I have been reading the famous paper of Alves, Bonatti, and Viana where they proved that there is an SRB measure for partially hyperbolic systems. Since I am new to this field, I have some basic questions.

1)All results were proved for $$C^2$$ diff, but I saw at some talks that they mentioned their results for $$C^{1+\varepsilon}.$$ Is it true that their results work for $$C^{1+\varepsilon}.$$ I am aware that the limsup condition of their result can be replaced by the liminf condition (Alves, Luzzatto. etc), but I want to know whether all their results work for $$C^{1+\varepsilon}$$ or not.

2)Can one give an example that a Gibbs-u state is not a hyperbolic SRB measure?

The results are true for $$C^{1+}$$. This paper that you mentioned uses $$C^{1+}$$ regularity. Actually, in this business the main thing that usually comes from $$C^{1+}$$ condition is control of distortion along an unstable disc.

For you second question, consider the following. Let $$f$$ be a $$C^{1+}$$ Anosov diffeomorphism of $$\mathbb{T}^2$$. We know that such system has only one $$u$$-Gibbs measure that is the SRB measure $$\mu_f$$.

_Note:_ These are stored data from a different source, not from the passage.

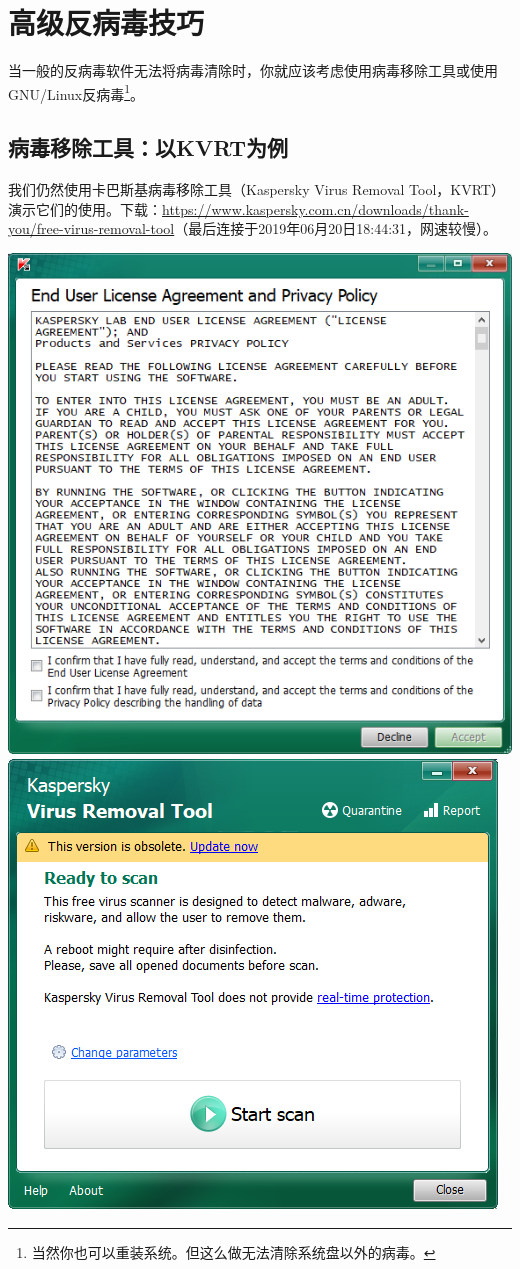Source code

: \documentclass{book}
\begin{document}
\section{高级反病毒技巧}
当一般的反病毒软件无法将病毒清除时，你就应该考虑使用病毒移除工具或使用GNU/Linux反病毒\footnote{当然你也可以重装系统。但这么做无法清除系统盘以外的病毒。}。
\subsection{病毒移除工具：以KVRT为例}
我们仍然使用卡巴斯基病毒移除工具（Kaspersky Virus Removal Tool，KVRT）演示它们的使用。下载：\url{https://www.kaspersky.com.cn/downloads/thank-you/free-virus-removal-tool}（最后连接于2019年06月20日18:44:31，网速较慢）。
\begin{center}
	\includegraphics[scale=0.5]{pic/kvrt_eula.PNG}        \includegraphics[scale=0.6]{pic/kvrt_ready.PNG}\\

\end{center}
\end{document}
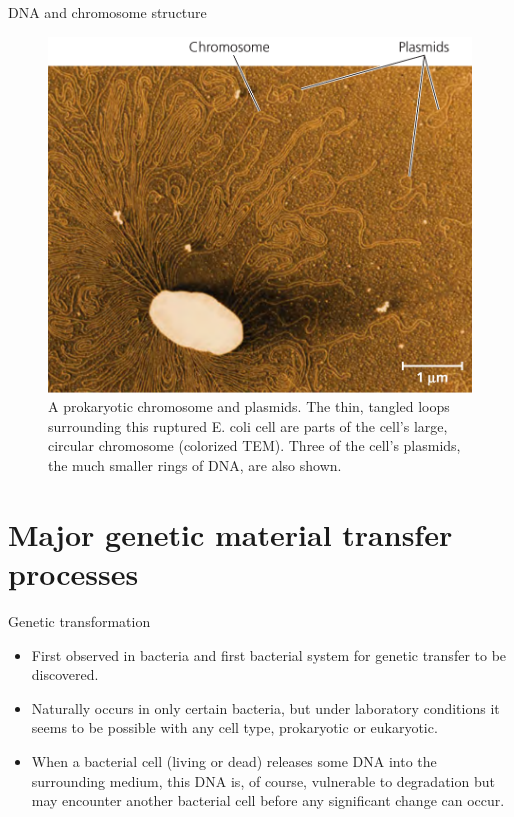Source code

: \documentclass[ignorenonframetext,aspectratio=169]{beamer}
\providecommand{\tightlist}{%
  \setlength{\itemsep}{0pt}\setlength{\parskip}{0pt}}
\begin{document}
\begin{frame}{DNA and chromosome structure}
\protect\hypertarget{dna-and-chromosome-structure}{}

\begin{figure}
\includegraphics[width=0.38\linewidth]{./../images/prokaryotic_chr_plasmid} \caption{A prokaryotic chromosome and plasmids. The thin, tangled loops surrounding this ruptured E. coli cell are parts of the cell’s large, circular chromosome (colorized TEM). Three of the cell’s plasmids, the much smaller rings of DNA, are also shown.}\label{fig:prokaryotic-dna}
\end{figure}

\end{frame}

\hypertarget{major-genetic-material-transfer-processes}{%
\section{Major genetic material transfer
processes}\label{major-genetic-material-transfer-processes}}

\begin{frame}{Genetic transformation}
\protect\hypertarget{genetic-transformation}{}

\begin{itemize}
\tightlist
\item
  First observed in bacteria and first bacterial system for genetic
  transfer to be discovered.
\item
  Naturally occurs in only certain bacteria, but under laboratory
  conditions it seems to be possible with any cell type, prokaryotic or
  eukaryotic.
\item
  When a bacterial cell (living or dead) releases some DNA into the
  surrounding medium, this DNA is, of course, vulnerable to degradation
  but may encounter another bacterial cell before any significant change
  can occur.
\end{itemize}

\end{frame}
\end{document}
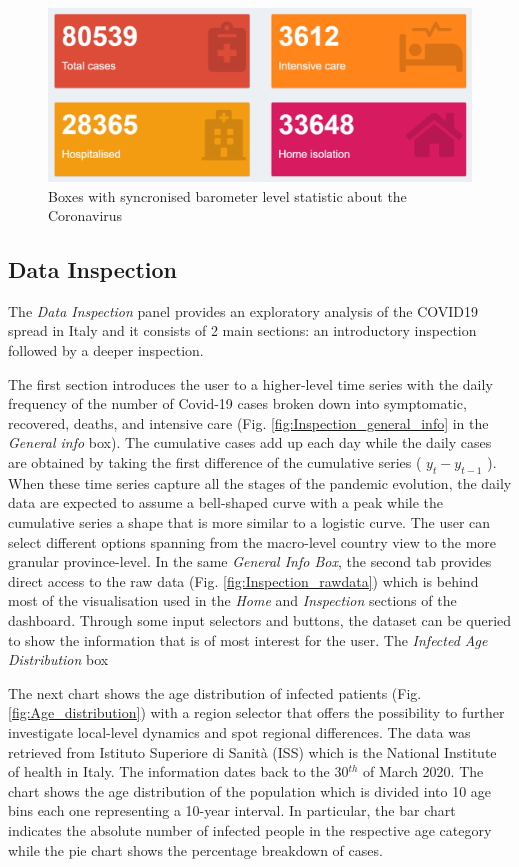 \documentclass[
12pt, %
a4paper, %
oneside, %
headinclude,footinclude, %
BCOR5mm, %
]{scrartcl}
\begin{document}
\begin{figure}[h]
 \centering
 \includegraphics[width=0.5\linewidth]{Figures/Home_figure_3.png} 
 \caption{Boxes with syncronised barometer level statistic about the Coronavirus}
 \label{Home_fig3}
\end{figure}


\subsection{Data Inspection}\label{Data Inspection}

The \textit{Data Inspection} panel provides an exploratory analysis of the COVID19 spread in Italy and it consists of 2 main sections: an introductory inspection followed by a deeper inspection.

The first section introduces the user to a higher-level time series with the daily frequency of the number of Covid-19 cases broken down into symptomatic, recovered, deaths, and intensive care (Fig. \ref{fig:Inspection_general_info} in the \textit{General info} box). The cumulative cases add up each day while the daily cases are obtained by taking the first difference of the cumulative series ( $y_t - y_{t-1}$ ). When these time series capture all the stages of the pandemic evolution, the daily data are expected to assume a bell-shaped curve with a peak while the cumulative series a shape that is more similar to a logistic curve. The user can select different options spanning from the macro-level country view to the more granular province-level. In the same \textit{General Info Box}, the second tab provides direct access to the raw data (Fig. \ref{fig:Inspection_rawdata}) which is behind most of the visualisation used in the \textit{Home} and \textit{Inspection} sections of the dashboard. Through some input selectors and buttons, the dataset can be queried to show the information that is of most interest for the user.
The \textit{Infected Age Distribution} box 

The next chart shows the age distribution of infected patients (Fig. \ref{fig:Age_distribution}) with a region selector that offers the possibility to further investigate local-level dynamics and spot regional differences. The data was retrieved from Istituto Superiore di Sanità (ISS) \cite{epicentro} which is the National Institute of health in Italy. The information dates back to the 30$^{th}$ of March 2020. The chart shows the age distribution of the population which is divided into 10 age bins each one representing a 10-year interval. In particular, the bar chart indicates the absolute number of infected people in the respective age category while the pie chart shows the percentage breakdown of cases.
\end{document}
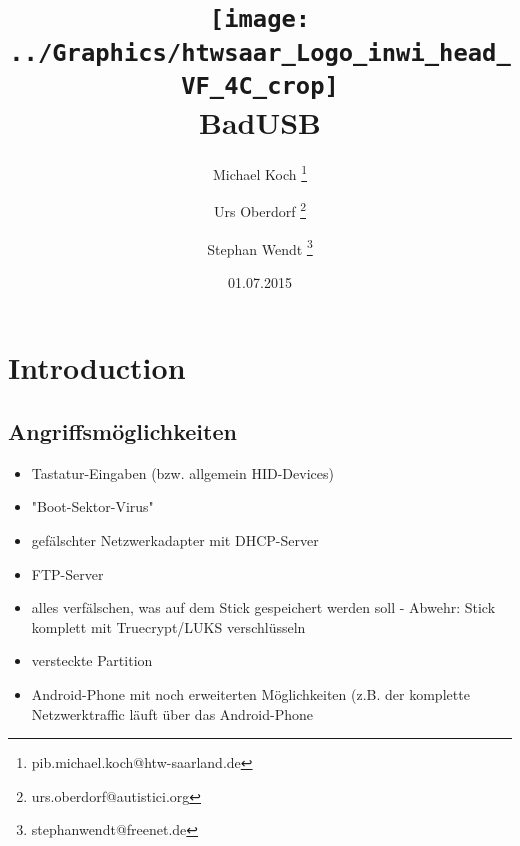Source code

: \documentclass[
a4paper, %
twoside%
]{article}
\title{\texttt{[image: ../Graphics/htwsaar\_Logo\_inwi\_head\_VF\_4C\_crop]}\\ BadUSB}
\author{Michael Koch
\thanks{pib.michael.koch@htw-saarland.de}
\and{Urs Oberdorf}
\thanks{urs.oberdorf@autistici.org}
\and{Stephan Wendt}
\thanks{stephanwendt@freenet.de}}
\date{01.07.2015}
\begin{document}

\maketitle





\section{Introduction}
\subsection{Angriffsmöglichkeiten}
\begin{itemize}
\item Tastatur-Eingaben (bzw. allgemein HID-Devices)
\item "Boot-Sektor-Virus"
\item gefälschter Netzwerkadapter mit DHCP-Server
\item FTP-Server
\item alles verfälschen, was auf dem Stick gespeichert werden soll - Abwehr: Stick komplett mit Truecrypt/LUKS verschlüsseln
\item versteckte Partition
\item Android-Phone mit noch erweiterten Möglichkeiten (z.B. der komplette
	Netzwerktraffic läuft über das Android-Phone
\end{itemize}



\end{document}
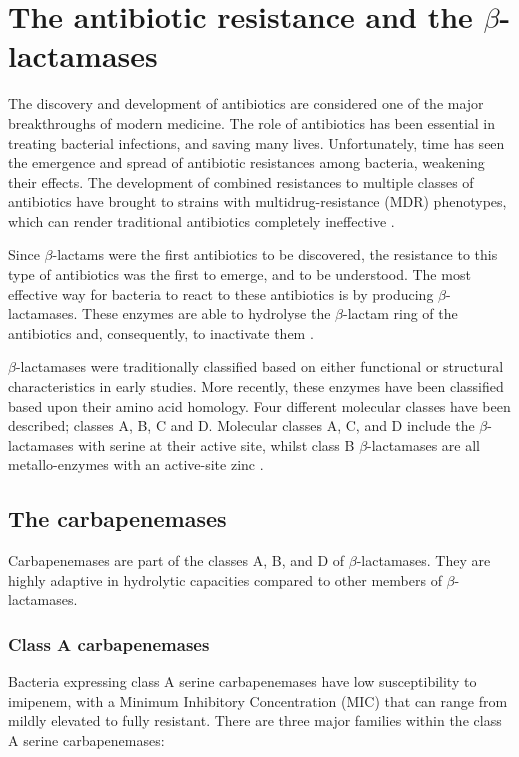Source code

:\documentclass[11pt]{report}
\begin{document}
\chapter{The antibiotic resistance and the $\beta$-lactamases}

The discovery and development of antibiotics are considered one of the major breakthroughs of modern medicine.
The role of antibiotics has been essential in treating bacterial infections, and saving many lives.
Unfortunately, time has seen the emergence and spread of antibiotic resistances among bacteria, weakening their effects.
The development of combined resistances to multiple classes of antibiotics have brought to strains with multidrug-resistance (MDR) phenotypes, which can render traditional antibiotics completely ineffective \cite{Rossolini2014}.

Since $\beta$-lactams were the first antibiotics to be discovered, the resistance to this type of antibiotics was the first to emerge, and to be understood.
The most effective way for bacteria to react to these antibiotics is by producing $\beta$-lactamases.
These enzymes are able to hydrolyse the $\beta$-lactam ring of the antibiotics and, consequently, to inactivate them \cite{kong2010beta}.

$\beta$-lactamases were traditionally classified based on either functional or structural characteristics in early studies.
More recently, these enzymes have been classified based upon their amino acid homology. Four different molecular classes have been described; classes A, B, C and D. Molecular classes A, C, and D include the $\beta$-lactamases with serine at their active site, whilst class B $\beta$-lactamases are all metallo-enzymes with an active-site zinc \cite{Queenan2007}.

\section{The carbapenemases}
Carbapenemases are part of the classes A, B, and D of $\beta$-lactamases. They are highly adaptive in hydrolytic capacities compared to other members of $\beta$-lactamases.

\subsection{Class A carbapenemases}
Bacteria expressing class A serine carbapenemases have low susceptibility to imipenem, with a Minimum Inhibitory Concentration (MIC) that can range from mildly elevated to fully resistant. 
There are three major families within the class A serine carbapenemases:
\end{document}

Now, let $$g$$ be the north/South Pole on $$S^1$$ and suppose that the hyperbolicity of $$g$$ is weaker then the hyperbolicity of $$f$$, so that $$f\times g$$ is a partially hyperbolic diffeomorphism of $$\mathbb{T}^3$$. Let $$p_1$$ be the North Pole (repeller for $$g$$) and $$p_2$$ be the South Pole (attractor). The measure $$\mu_f \times \delta_{p_1}$$ is $$u$$-Gibbs but it is not SRB. However the measure $$\mu_f \times \delta_{p_2}$$ is $$u$$-Gibbs and SRB.

• Thank you very much for the answer. A quick question: what do you mean by hyperbolicity of $g$ is weaker then the hyperbolicity of $f$?